### ABOUT THIS EXERCISE
Go through the listing beneath and show each line containing the string "ubicación".

*** Opening of INFORMATION PROVIDED ***

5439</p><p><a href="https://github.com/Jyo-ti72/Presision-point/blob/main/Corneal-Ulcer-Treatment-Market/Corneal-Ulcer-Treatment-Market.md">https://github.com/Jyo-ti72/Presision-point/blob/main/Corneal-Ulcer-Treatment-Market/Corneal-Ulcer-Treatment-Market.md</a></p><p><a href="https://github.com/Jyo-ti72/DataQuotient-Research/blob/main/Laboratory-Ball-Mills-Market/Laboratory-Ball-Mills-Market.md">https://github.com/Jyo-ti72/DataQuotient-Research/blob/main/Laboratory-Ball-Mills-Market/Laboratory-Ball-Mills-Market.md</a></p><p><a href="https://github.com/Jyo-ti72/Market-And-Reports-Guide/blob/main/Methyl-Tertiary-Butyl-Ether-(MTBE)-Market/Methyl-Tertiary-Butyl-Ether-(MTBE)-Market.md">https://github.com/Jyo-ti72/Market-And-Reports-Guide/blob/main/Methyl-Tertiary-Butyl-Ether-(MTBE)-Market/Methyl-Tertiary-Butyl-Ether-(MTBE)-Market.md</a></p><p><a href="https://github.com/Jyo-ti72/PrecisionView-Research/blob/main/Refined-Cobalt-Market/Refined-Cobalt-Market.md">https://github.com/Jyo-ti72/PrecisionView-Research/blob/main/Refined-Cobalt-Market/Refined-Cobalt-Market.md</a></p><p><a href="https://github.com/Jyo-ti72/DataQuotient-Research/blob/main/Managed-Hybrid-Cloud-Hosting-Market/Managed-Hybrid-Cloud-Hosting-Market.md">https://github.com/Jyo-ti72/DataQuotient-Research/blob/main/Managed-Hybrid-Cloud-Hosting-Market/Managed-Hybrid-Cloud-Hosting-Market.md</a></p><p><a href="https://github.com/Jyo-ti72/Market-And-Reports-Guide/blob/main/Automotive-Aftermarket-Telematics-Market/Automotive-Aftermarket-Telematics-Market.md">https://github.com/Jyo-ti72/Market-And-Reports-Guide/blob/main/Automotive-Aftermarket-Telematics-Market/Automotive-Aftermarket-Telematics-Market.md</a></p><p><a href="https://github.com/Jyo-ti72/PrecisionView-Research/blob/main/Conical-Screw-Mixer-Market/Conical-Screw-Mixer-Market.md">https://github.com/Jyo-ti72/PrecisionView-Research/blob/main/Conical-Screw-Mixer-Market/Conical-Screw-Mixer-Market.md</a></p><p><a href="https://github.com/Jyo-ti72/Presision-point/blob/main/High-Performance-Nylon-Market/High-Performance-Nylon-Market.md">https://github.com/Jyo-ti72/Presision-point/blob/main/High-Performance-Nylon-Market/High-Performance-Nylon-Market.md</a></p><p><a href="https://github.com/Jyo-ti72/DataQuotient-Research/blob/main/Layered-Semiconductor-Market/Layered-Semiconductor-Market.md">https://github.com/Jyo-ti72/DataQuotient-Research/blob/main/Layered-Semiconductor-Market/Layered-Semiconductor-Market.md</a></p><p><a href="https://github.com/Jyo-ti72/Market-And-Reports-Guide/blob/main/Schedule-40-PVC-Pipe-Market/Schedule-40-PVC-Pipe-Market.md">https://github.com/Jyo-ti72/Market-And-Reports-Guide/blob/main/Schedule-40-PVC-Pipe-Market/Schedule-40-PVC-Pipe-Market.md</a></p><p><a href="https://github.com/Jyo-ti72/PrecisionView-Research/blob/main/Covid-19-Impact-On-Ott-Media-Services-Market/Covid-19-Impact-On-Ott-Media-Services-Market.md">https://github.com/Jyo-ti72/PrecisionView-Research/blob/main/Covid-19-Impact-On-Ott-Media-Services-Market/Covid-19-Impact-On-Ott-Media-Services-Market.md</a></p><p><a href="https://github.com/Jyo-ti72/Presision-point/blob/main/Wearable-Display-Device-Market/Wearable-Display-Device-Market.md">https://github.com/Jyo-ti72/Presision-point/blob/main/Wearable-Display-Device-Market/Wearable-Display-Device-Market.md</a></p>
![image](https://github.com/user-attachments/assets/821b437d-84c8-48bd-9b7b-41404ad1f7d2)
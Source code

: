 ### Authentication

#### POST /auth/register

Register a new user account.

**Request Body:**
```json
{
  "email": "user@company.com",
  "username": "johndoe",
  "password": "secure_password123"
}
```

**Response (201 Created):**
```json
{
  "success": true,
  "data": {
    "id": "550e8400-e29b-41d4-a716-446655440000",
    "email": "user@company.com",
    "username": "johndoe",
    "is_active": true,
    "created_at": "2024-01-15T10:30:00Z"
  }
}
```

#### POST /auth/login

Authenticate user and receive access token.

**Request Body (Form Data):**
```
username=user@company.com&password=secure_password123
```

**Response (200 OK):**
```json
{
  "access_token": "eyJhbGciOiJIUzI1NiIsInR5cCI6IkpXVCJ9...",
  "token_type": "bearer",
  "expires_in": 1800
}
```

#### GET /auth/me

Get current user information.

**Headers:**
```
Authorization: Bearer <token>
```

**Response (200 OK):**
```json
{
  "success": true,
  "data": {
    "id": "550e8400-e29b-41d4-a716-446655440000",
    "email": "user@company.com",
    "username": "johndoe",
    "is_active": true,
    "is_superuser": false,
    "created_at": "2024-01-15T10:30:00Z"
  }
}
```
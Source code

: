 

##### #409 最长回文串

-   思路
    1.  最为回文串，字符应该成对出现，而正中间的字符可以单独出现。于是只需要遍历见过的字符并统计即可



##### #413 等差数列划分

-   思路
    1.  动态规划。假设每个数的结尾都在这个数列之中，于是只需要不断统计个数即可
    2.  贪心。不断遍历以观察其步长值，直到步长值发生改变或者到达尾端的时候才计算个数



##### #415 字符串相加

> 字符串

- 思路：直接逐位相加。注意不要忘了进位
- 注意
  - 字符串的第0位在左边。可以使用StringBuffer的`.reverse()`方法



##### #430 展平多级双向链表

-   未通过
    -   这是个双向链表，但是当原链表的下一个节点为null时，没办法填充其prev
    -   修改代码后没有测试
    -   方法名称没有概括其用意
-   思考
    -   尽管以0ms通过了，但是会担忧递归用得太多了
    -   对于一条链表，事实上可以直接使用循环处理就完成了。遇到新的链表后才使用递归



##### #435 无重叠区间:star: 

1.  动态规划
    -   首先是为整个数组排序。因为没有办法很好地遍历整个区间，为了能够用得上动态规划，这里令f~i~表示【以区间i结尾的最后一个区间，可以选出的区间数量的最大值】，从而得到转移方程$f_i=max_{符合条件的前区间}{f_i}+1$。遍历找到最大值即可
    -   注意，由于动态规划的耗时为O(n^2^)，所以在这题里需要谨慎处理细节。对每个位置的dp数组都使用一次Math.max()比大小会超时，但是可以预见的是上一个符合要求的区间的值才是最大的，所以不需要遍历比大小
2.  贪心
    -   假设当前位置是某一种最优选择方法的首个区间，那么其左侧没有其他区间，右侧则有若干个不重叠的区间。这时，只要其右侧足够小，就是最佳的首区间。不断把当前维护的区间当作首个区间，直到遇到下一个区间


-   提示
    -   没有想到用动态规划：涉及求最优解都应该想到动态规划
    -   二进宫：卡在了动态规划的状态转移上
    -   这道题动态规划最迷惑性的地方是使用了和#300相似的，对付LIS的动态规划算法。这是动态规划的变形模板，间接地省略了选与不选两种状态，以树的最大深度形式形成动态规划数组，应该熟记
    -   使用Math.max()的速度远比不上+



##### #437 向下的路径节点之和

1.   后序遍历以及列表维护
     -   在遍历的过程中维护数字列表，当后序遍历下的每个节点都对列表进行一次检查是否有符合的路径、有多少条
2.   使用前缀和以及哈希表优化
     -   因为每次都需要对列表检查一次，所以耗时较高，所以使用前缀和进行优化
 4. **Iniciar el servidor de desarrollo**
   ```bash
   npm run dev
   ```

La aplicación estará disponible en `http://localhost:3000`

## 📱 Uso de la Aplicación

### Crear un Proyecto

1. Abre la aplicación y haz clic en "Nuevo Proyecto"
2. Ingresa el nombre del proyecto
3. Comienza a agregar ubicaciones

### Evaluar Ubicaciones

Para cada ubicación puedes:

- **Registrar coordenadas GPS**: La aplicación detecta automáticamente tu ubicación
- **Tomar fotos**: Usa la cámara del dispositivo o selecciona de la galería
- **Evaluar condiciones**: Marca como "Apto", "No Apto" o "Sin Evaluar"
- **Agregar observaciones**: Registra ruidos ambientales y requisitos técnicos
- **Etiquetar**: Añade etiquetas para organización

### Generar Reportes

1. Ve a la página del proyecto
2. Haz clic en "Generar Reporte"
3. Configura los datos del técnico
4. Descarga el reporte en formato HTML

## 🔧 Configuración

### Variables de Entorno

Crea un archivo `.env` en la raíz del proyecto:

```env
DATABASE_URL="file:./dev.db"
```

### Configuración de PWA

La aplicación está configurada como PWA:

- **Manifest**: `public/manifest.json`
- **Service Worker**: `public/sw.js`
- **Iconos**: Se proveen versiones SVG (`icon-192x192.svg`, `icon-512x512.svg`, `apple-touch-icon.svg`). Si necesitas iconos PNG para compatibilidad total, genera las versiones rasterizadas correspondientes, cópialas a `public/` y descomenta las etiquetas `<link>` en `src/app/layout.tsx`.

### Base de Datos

*** Close of INFORMATION PROVIDED ***

### EXERCISE ANSWER
Para cada ubicación puedes:
- **Registrar coordenadas GPS**: La aplicación detecta automáticamente tu ubicación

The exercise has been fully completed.